=== Begin Enclosure ===

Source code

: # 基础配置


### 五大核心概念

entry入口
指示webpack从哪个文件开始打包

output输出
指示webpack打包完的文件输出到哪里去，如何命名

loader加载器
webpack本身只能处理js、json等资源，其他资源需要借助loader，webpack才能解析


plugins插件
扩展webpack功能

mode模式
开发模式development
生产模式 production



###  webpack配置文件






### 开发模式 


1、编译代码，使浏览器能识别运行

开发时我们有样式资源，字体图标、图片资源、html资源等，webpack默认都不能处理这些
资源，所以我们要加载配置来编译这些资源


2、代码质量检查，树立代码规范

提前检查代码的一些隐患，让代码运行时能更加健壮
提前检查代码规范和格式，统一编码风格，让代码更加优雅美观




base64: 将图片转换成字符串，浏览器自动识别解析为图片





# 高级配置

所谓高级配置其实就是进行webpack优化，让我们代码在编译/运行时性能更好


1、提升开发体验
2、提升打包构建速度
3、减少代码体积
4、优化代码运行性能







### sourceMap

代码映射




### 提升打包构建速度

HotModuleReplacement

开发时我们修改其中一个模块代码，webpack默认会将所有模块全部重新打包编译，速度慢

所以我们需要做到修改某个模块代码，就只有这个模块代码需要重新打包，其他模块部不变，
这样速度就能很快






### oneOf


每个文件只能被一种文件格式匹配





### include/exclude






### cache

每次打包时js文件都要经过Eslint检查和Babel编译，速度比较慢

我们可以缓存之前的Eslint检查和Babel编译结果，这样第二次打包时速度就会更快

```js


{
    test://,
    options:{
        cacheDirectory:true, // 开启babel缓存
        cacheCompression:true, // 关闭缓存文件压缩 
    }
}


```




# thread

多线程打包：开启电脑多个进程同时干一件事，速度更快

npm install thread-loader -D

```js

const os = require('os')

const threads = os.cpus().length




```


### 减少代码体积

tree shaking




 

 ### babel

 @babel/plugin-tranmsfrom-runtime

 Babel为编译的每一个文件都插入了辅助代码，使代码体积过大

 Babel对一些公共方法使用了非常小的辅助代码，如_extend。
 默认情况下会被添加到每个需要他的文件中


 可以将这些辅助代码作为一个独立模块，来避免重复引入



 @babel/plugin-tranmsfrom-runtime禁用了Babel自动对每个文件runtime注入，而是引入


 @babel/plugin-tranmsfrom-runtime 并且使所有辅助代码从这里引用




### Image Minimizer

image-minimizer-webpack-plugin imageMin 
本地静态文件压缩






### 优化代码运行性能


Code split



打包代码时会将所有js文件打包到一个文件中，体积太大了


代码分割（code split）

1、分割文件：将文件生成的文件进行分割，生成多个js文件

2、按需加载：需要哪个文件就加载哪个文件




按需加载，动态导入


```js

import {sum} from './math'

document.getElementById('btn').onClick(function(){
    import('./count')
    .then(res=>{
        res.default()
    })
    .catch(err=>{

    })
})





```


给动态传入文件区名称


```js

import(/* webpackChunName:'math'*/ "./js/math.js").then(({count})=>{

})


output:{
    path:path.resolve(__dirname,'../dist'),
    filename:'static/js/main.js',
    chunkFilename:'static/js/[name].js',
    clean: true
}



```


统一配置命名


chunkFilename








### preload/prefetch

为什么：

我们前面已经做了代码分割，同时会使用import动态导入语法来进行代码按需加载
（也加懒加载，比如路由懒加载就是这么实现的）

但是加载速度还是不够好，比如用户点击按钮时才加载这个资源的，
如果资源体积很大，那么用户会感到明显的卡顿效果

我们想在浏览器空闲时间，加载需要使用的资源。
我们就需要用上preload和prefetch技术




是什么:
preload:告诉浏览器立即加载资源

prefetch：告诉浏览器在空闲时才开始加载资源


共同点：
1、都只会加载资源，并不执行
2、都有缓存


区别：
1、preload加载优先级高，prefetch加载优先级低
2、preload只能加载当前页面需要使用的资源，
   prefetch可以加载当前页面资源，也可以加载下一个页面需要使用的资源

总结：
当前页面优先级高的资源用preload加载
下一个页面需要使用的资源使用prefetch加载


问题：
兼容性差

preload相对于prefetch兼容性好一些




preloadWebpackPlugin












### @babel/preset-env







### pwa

=== End Enclosure ===

- [Exercise brief]: Please write out exactly the line containing "prefetch：告诉浏览器在空闲时才开始加载资源" and every line after it through the end of the records, nothing more.

- [Answer]:
prefetch：告诉浏览器在空闲时才开始加载资源


共同点：
1、都只会加载资源，并不执行
2、都有缓存


区别：
1、preload加载优先级高，prefetch加载优先级低
2、preload只能加载当前页面需要使用的资源，
   prefetch可以加载当前页面资源，也可以加载下一个页面需要使用的资源

总结：
当前页面优先级高的资源用preload加载
下一个页面需要使用的资源使用prefetch加载


问题：
兼容性差

preload相对于prefetch兼容性好一些




preloadWebpackPlugin












### @babel/preset-env







### pwa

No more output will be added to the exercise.